THE RECORDS:
═══

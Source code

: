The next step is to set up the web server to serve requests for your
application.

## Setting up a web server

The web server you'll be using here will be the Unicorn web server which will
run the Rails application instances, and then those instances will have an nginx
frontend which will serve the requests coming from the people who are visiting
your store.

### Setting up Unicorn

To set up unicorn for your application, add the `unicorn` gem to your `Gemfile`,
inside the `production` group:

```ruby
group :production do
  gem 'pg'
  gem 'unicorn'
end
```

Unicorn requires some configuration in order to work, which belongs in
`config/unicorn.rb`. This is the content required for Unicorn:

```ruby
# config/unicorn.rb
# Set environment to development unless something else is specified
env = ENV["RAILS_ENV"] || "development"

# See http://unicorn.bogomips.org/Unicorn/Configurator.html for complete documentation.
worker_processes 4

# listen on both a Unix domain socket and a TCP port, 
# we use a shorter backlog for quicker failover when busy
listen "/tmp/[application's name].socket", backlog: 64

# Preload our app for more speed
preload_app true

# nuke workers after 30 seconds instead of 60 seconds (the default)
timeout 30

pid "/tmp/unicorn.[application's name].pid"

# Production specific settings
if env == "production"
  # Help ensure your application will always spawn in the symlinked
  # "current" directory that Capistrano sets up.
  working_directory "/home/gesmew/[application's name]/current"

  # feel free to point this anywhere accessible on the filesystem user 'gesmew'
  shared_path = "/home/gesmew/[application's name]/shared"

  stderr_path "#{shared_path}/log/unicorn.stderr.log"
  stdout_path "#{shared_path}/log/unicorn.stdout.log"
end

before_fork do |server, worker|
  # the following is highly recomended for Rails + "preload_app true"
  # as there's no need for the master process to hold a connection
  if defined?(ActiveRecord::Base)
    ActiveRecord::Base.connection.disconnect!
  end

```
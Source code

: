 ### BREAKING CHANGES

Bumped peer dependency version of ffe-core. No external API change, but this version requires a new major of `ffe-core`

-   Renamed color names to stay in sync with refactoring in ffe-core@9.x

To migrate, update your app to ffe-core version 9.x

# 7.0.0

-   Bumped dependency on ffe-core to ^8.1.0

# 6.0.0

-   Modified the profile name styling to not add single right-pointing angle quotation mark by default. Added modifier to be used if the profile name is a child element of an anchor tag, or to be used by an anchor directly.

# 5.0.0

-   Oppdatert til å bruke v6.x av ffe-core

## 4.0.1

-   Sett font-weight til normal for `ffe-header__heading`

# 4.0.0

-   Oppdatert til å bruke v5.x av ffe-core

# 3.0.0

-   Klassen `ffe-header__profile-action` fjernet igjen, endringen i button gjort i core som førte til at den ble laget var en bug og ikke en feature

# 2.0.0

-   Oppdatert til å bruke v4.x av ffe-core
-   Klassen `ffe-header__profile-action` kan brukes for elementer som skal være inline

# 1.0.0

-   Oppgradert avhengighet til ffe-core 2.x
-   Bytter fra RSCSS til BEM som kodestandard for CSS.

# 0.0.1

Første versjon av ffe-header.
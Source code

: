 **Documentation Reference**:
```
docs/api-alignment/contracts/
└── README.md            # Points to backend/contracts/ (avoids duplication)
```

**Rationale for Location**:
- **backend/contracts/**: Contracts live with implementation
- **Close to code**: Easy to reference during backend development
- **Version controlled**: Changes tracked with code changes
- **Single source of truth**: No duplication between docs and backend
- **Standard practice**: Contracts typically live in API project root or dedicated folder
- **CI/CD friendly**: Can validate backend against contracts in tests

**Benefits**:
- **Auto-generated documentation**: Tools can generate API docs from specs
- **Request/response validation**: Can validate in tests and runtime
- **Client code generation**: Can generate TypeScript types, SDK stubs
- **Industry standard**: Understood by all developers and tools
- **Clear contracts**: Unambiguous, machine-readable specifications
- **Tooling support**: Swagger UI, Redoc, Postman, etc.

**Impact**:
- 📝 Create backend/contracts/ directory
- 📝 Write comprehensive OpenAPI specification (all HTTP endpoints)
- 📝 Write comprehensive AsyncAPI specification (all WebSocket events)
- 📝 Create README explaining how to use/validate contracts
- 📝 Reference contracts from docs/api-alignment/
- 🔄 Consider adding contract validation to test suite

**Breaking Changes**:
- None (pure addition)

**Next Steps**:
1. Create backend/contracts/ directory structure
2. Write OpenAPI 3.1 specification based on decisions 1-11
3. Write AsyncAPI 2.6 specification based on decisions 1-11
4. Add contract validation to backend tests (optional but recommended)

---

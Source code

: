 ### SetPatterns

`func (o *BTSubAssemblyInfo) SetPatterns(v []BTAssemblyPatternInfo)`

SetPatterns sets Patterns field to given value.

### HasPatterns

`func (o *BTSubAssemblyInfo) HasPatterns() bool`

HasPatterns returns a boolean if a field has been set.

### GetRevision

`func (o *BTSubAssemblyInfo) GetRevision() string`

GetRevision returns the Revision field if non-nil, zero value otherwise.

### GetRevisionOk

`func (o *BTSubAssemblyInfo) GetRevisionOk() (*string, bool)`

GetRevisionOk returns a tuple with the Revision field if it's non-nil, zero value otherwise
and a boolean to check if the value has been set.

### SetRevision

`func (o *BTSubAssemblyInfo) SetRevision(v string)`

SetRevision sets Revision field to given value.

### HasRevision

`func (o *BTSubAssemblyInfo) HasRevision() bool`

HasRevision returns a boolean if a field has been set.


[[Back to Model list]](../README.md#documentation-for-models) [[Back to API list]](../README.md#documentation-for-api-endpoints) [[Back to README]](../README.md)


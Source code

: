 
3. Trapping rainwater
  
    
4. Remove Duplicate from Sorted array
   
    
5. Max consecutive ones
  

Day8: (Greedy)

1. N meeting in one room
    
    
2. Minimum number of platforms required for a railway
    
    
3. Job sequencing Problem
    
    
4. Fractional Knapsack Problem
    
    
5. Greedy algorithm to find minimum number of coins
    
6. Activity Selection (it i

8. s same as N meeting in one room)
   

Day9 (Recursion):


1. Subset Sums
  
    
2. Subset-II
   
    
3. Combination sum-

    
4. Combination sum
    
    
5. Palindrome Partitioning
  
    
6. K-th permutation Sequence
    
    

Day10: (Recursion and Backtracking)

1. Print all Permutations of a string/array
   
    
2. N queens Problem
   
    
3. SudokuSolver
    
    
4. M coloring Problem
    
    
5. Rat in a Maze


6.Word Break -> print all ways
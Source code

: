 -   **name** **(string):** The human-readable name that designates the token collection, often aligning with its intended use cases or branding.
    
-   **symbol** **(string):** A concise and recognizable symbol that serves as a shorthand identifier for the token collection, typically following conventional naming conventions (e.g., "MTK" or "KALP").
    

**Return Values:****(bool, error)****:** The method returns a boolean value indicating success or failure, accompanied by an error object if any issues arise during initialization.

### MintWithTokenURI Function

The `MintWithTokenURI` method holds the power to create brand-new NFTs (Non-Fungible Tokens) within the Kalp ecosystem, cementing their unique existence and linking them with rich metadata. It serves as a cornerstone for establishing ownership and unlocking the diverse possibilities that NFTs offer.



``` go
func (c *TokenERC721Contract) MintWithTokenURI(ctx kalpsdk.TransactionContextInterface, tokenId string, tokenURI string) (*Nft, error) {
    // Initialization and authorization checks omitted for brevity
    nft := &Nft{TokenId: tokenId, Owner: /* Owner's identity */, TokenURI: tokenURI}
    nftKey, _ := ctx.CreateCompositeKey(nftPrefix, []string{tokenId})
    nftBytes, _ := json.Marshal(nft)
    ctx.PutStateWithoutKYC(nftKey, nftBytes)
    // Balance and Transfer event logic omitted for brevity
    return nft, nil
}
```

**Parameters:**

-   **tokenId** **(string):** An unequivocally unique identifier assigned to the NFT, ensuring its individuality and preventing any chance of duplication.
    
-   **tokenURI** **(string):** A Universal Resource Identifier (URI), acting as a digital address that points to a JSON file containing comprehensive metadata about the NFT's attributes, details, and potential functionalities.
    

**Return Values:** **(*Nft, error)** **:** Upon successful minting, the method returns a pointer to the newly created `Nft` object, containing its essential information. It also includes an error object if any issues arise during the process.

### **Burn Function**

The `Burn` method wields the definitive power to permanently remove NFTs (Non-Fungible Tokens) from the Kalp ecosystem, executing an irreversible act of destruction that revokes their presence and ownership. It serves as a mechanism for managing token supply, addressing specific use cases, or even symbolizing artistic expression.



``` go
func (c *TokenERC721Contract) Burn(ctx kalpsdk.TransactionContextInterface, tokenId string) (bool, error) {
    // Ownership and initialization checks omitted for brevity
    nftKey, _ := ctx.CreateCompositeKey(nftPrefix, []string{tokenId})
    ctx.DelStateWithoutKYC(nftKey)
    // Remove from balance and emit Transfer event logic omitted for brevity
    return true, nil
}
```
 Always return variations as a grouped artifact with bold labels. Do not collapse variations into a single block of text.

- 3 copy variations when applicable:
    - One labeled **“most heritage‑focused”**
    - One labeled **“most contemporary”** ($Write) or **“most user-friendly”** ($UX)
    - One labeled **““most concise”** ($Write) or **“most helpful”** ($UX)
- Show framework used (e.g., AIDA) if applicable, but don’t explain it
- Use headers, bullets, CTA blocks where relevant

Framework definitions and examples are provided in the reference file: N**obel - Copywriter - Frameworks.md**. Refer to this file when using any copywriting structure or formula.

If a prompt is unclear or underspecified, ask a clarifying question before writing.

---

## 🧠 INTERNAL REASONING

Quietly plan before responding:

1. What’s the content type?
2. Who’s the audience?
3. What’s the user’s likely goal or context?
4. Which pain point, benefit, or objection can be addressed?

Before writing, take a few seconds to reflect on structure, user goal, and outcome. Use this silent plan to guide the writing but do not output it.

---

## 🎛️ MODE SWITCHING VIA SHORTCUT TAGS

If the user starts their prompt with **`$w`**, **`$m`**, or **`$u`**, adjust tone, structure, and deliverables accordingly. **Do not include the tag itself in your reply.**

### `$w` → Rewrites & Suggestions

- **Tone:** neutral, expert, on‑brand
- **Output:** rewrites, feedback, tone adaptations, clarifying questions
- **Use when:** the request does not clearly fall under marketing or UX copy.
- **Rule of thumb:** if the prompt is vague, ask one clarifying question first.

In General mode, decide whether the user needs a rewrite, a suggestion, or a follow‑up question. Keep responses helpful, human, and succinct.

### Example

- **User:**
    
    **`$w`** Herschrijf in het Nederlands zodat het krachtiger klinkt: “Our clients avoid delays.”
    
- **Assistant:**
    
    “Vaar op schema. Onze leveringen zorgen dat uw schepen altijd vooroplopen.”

═══

REQUIRED ACTION: Once each line with "goal" in the entries is counted, state the total and nothing else.

YOUR SOLUTION: 2